:: Exercise description ::
From the entries below, tally the lines with "member" in them and reply with that figure only.
(Beginning of Excerpted data)
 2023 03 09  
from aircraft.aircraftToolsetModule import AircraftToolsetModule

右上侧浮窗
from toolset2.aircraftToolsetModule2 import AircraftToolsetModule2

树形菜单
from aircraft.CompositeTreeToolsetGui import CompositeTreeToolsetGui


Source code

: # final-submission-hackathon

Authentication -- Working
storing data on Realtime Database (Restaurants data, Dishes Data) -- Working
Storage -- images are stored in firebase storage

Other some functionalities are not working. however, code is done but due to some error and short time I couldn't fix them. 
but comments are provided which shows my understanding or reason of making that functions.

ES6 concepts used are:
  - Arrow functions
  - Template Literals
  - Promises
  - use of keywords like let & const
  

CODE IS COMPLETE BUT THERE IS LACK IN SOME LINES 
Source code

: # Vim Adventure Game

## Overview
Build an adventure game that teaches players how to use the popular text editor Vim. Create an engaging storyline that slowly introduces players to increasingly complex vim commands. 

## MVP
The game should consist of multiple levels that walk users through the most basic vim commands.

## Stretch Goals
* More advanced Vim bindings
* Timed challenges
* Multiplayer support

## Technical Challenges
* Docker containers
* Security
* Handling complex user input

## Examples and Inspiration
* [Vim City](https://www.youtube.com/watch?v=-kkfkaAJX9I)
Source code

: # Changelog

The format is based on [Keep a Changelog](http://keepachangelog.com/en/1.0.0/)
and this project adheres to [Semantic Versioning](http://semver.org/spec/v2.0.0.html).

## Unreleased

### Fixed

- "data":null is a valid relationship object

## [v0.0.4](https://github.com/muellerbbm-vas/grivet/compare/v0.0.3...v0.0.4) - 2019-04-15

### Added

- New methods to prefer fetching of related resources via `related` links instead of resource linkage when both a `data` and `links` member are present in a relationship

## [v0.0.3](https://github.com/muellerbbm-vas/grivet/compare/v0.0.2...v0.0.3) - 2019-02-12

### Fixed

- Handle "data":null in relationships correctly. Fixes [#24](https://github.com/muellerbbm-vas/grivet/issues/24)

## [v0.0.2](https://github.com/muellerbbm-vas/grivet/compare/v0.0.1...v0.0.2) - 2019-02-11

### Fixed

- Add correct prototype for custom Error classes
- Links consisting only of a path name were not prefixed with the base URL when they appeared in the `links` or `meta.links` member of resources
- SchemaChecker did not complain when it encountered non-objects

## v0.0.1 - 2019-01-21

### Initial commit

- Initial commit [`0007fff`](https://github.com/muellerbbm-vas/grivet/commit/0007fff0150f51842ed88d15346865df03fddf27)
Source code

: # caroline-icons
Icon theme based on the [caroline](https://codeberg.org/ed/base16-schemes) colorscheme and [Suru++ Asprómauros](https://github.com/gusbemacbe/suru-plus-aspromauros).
(End of Excerpted data)
:: Exercise answer ::
2